Overview:
This study has focused on religion in Southern Appalachia as one example -- a case study -- of regional religion in the United States. Looking at one instance of how geographical closeness, common history, and the presence of increasing cultural complexity create a distinctive and contractive response can give us some idea of how the process works in other areas, of how spatial boundaries emphasize religious difference. In the Appalachian case, Native Americans were supplanted by Euro-American settlers, mostly English, Scotch-Irish, and German. Living together in the mountains, they developed a distinctive "mountain character." Respect for nature was key, but mountaineers always saw beyond nature the controlling power of a supernatural world. Meanwhile, they emphasized ties of kinship and friendship they developed over the years.

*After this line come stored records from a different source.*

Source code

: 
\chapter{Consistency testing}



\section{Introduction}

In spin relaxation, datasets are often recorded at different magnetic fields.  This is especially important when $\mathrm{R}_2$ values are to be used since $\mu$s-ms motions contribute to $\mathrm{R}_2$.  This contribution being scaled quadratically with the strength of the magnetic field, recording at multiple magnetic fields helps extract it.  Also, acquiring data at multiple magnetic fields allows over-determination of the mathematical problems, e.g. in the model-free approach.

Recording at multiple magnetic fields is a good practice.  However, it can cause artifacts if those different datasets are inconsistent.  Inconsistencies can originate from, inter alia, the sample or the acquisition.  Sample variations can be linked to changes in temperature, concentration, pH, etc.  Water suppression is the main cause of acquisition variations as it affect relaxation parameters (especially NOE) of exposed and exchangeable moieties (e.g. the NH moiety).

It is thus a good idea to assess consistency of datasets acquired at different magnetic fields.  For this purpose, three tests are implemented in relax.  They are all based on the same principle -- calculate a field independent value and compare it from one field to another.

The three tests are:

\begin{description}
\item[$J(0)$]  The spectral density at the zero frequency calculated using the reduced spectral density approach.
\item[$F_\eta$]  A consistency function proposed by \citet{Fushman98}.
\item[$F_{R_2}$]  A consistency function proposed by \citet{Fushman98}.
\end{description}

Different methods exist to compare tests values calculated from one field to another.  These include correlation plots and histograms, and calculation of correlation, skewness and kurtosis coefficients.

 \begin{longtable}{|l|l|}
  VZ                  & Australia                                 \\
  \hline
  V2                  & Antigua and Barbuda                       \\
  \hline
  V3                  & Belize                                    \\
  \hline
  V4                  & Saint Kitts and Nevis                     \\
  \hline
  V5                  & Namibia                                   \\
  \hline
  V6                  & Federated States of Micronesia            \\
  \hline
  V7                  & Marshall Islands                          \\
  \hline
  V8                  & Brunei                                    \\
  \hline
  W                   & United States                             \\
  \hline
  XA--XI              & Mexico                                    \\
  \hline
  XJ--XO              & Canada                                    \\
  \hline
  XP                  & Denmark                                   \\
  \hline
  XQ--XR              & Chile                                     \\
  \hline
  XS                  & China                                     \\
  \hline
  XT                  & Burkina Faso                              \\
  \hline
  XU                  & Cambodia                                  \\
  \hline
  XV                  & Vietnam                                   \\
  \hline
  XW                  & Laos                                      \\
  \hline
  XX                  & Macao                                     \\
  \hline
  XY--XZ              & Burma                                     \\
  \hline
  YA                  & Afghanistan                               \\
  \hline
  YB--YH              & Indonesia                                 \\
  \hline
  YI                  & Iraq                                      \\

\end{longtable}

With this background, organized and extraordinary religion was mostly Protestant and, in large measure, Calvinist. Fed by the revivals, a sectarian spirit grew among the mountaineers, yet there was much that the different sects held in common even as they disputed. The mountain creed taught predestination as well as the importance of the Bible and of strong feeling in religion. The mountain code stressed personal holiness and yet, influenced by ordinary religion in the mountains, could be permissive regarding human weaknesses. The mountain cultus expressed the centrality of preaching and the significance of ordinances such as baptism and foot washing.
Ordinary religion was pervasive in the hills, where many of the people were unchurched. The Bible was quoted and used for divination, healers were thought to possess metaphysical powers, planting took place according to the astrological signs, and natural coincidences were viewed as predictions of human destiny. Especially after the Civil War and through the early and middle years of the twentieth century, this pattern of ordinary and extraordinary crystallized into a religion of contraction, of turning inward in a response that emphasized separation.
The horizon of pluralism in a religiously expansionist United States signaled changes that many in the mountains hoped to avoid, and the overtures of liberal churches seemed to miss the mark for many. As changes began to come to Appalachia, however, its religion -- already a reflection of historic American Protestantism -- became more and more like the contemporary "one religion" of the nation.
This was in at least one way typical. For if there was a "one religion"
in the United States, by the late twentieth century it existed not merely
in the hypothetical "mainstream" center. Its traces could also
be found in less obvious places. It mingled, moreover, with other patterns
of expansion and contraction within the culture. In the late twentieth century,
the mountain culture of contraction was paralleled by the contractive religion
of a strong conservative Protestantism outside the hills. Meanwhile, the
religion of expansion flourished and preached a dawning of the New Age.